The ranch’s educational outreach will get a boost at the end of the summer with the completion of a more than 5,000-square-foot educational center. The new building, funded with grants from The Mellon Foundation and the M.J. Murdock Charitable Trust, will accommodate up to 30 people overnight and contain a lecture room, exhibit area and wet lab/activity area. Thomas says he hopes to extend use of the facility to other groups, such as the Montana Stockgrowers Association or the Nature Conservancy, whenever it is not being used for educational or research purposes.

The next step will be to take some of the conservation curriculum developed at the ranch on the road. Thomas has received funding to begin an exchange program involving Montana and Texas teachers in cooperation with the Welder Wildlife Foundation, which runs a similar ranching and educational operation near Sinton, Texas. He has submitted another proposal to do the same thing in Colorado.

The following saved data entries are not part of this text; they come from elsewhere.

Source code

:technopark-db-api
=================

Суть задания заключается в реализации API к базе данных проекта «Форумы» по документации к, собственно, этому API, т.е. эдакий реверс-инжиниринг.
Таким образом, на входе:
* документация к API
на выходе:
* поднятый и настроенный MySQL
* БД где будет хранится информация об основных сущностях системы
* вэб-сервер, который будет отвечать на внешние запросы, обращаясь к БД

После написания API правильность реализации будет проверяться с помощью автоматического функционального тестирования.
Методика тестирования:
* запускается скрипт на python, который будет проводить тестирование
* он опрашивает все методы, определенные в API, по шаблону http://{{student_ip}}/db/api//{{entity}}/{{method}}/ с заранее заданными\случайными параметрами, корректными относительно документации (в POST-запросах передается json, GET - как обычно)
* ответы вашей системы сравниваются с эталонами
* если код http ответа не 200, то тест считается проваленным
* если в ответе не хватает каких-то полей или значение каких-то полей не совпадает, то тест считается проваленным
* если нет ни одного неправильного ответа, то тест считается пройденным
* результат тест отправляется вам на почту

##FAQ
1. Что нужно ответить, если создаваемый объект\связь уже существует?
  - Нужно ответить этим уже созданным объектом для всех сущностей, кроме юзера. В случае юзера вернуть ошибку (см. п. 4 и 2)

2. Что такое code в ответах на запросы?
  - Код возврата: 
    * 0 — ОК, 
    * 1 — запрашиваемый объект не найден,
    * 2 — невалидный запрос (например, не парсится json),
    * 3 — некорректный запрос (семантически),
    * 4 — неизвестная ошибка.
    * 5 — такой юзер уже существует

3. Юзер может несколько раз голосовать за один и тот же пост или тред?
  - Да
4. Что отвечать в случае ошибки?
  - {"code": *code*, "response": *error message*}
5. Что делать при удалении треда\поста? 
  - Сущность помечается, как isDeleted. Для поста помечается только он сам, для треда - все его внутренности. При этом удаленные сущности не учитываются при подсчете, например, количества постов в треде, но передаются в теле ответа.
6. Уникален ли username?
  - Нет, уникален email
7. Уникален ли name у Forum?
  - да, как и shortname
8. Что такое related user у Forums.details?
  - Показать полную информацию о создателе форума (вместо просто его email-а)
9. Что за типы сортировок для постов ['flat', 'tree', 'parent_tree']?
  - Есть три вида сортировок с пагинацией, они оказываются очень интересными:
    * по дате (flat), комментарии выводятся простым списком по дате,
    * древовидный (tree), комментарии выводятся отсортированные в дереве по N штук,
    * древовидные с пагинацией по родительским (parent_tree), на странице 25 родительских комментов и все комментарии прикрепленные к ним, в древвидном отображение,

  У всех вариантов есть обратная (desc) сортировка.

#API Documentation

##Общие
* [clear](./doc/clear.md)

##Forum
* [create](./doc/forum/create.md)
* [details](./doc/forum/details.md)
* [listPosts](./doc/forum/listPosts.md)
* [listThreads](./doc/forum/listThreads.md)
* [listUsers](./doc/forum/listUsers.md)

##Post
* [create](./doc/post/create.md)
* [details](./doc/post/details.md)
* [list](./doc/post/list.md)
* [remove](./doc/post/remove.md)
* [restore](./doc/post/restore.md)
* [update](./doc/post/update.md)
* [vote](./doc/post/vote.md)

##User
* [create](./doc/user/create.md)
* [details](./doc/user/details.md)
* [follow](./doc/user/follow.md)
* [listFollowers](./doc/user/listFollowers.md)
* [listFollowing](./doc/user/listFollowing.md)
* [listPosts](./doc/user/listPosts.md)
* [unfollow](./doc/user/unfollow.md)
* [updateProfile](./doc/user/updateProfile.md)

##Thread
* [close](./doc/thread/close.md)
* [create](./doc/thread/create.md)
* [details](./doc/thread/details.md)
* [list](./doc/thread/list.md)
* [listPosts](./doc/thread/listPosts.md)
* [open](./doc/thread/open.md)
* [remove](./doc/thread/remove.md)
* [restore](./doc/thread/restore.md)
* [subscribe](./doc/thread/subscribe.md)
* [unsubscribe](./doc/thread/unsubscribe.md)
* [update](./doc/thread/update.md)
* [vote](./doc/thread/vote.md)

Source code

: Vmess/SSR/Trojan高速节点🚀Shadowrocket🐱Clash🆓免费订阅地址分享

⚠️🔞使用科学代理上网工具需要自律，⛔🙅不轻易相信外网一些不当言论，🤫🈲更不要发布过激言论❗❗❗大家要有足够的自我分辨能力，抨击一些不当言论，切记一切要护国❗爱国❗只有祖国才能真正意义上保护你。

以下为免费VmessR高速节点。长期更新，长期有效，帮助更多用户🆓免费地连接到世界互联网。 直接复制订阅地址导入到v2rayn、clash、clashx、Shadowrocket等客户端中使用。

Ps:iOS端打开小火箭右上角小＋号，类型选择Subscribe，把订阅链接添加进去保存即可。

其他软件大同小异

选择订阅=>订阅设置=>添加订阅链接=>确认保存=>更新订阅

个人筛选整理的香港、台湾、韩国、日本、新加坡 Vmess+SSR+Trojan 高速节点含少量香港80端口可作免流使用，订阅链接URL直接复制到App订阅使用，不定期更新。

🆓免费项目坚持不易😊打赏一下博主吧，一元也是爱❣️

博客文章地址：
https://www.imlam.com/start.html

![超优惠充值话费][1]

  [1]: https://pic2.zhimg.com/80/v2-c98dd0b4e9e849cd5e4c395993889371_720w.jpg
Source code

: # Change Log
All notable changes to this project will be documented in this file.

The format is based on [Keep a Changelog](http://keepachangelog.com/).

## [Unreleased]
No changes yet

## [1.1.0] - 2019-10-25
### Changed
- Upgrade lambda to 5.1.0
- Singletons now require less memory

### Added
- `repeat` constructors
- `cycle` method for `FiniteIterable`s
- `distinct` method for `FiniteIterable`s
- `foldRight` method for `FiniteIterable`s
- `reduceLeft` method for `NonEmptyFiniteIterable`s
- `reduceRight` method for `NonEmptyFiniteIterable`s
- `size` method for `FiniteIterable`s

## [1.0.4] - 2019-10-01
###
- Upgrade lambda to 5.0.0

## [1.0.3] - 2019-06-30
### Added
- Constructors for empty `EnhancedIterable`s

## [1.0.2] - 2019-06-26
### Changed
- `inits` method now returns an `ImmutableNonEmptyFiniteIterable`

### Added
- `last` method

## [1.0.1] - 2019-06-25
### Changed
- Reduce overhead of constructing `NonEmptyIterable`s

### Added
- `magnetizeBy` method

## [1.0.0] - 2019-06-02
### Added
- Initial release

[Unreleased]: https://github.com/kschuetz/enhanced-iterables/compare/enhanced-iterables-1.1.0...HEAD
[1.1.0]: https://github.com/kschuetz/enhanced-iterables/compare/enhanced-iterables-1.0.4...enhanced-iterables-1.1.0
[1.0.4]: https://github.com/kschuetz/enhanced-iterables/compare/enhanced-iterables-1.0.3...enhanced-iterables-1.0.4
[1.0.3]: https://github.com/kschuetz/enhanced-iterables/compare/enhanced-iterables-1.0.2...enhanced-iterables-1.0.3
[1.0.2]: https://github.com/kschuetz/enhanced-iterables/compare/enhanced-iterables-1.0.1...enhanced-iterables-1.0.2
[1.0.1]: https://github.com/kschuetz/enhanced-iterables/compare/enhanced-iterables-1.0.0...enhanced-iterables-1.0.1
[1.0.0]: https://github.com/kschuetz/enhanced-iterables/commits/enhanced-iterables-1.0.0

The idea, Thomas says, is to combine teachers from both states and spend a week in each place learning about wildlife and management issues in different contexts.

“We’d give them two sets of experiences to draw on,” he says, “and show them how climate, topography, social history and economic and political conditions can affect management practices and conservation efforts.

“We’ve done the ground work,” he says. “Now it’s time to expand.”